*What to produce*.
Every line below that holds the string "client" should be copied out.

Stored data entries
※

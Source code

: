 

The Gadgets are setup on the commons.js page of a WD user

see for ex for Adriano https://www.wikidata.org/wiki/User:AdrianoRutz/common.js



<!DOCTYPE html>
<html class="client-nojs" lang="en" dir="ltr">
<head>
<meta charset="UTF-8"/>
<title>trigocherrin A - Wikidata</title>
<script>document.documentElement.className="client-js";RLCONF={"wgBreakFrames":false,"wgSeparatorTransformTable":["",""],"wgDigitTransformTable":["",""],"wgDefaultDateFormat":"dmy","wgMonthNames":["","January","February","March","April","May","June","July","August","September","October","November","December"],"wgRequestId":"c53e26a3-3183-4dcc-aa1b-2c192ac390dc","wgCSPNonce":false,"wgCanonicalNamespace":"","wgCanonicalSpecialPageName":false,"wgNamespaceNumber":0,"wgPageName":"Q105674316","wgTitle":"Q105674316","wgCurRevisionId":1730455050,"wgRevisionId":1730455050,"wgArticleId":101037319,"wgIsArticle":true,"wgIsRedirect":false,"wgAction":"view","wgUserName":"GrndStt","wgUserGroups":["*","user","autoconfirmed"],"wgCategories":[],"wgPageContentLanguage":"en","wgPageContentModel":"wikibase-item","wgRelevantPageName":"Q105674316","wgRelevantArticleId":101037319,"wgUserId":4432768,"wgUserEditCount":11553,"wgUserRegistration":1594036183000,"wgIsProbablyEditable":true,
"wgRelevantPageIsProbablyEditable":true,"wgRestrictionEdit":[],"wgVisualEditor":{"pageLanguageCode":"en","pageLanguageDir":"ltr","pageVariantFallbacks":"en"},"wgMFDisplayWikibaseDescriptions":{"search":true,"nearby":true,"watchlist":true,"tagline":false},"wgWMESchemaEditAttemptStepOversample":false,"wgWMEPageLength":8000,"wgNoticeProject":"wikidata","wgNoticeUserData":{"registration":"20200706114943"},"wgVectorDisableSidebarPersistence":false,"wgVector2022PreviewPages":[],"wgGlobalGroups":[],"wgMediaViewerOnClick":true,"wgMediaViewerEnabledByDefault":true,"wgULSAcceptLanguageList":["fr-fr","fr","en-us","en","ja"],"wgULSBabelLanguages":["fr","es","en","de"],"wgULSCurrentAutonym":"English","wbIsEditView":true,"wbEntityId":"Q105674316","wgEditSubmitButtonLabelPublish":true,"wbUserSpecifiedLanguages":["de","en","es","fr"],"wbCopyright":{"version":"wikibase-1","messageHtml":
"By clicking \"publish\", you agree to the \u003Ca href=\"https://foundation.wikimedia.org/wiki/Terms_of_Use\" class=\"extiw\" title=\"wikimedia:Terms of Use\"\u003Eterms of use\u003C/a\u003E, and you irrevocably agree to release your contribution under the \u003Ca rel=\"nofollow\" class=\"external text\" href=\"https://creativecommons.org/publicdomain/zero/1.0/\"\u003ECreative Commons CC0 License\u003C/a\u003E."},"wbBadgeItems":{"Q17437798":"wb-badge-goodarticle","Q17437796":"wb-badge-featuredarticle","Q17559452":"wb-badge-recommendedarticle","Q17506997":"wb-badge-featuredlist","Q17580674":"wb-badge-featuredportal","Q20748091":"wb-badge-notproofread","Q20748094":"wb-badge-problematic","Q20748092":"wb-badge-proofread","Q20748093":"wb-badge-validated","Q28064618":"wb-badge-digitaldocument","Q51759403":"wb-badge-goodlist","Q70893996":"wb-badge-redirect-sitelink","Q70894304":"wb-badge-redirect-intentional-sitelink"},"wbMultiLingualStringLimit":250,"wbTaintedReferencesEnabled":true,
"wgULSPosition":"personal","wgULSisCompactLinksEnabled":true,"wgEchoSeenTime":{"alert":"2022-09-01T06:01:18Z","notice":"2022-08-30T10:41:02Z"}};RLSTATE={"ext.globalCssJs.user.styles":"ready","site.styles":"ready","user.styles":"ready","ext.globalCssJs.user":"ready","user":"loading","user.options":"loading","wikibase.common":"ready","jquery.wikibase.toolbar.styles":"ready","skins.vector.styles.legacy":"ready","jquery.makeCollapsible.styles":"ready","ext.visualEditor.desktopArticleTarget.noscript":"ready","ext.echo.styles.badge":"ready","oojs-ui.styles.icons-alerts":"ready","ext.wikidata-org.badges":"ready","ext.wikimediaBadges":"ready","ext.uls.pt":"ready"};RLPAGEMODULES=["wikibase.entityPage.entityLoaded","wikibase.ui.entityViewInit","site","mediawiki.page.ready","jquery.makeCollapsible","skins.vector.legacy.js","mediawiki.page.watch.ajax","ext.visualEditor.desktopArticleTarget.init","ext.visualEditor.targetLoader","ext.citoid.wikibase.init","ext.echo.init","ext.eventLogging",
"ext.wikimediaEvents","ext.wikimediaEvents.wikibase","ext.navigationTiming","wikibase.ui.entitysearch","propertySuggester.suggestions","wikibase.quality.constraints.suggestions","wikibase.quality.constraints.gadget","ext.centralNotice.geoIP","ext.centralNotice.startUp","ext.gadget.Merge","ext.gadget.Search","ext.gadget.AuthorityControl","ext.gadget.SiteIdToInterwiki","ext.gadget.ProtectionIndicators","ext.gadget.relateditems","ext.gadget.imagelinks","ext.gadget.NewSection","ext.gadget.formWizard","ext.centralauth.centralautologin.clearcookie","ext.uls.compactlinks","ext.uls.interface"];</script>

※

*Task answer*.
<html class="client-nojs" lang="en" dir="ltr">
<script>document.documentElement.className="client-js";RLCONF={"wgBreakFrames":false,"wgSeparatorTransformTable":["",""],"wgDigitTransformTable":["",""],"wgDefaultDateFormat":"dmy","wgMonthNames":["","January","February","March","April","May","June","July","August","September","October","November","December"],"wgRequestId":"c53e26a3-3183-4dcc-aa1b-2c192ac390dc","wgCSPNonce":false,"wgCanonicalNamespace":"","wgCanonicalSpecialPageName":false,"wgNamespaceNumber":0,"wgPageName":"Q105674316","wgTitle":"Q105674316","wgCurRevisionId":1730455050,"wgRevisionId":1730455050,"wgArticleId":101037319,"wgIsArticle":true,"wgIsRedirect":false,"wgAction":"view","wgUserName":"GrndStt","wgUserGroups":["*","user","autoconfirmed"],"wgCategories":[],"wgPageContentLanguage":"en","wgPageContentModel":"wikibase-item","wgRelevantPageName":"Q105674316","wgRelevantArticleId":101037319,"wgUserId":4432768,"wgUserEditCount":11553,"wgUserRegistration":1594036183000,"wgIsProbablyEditable":true,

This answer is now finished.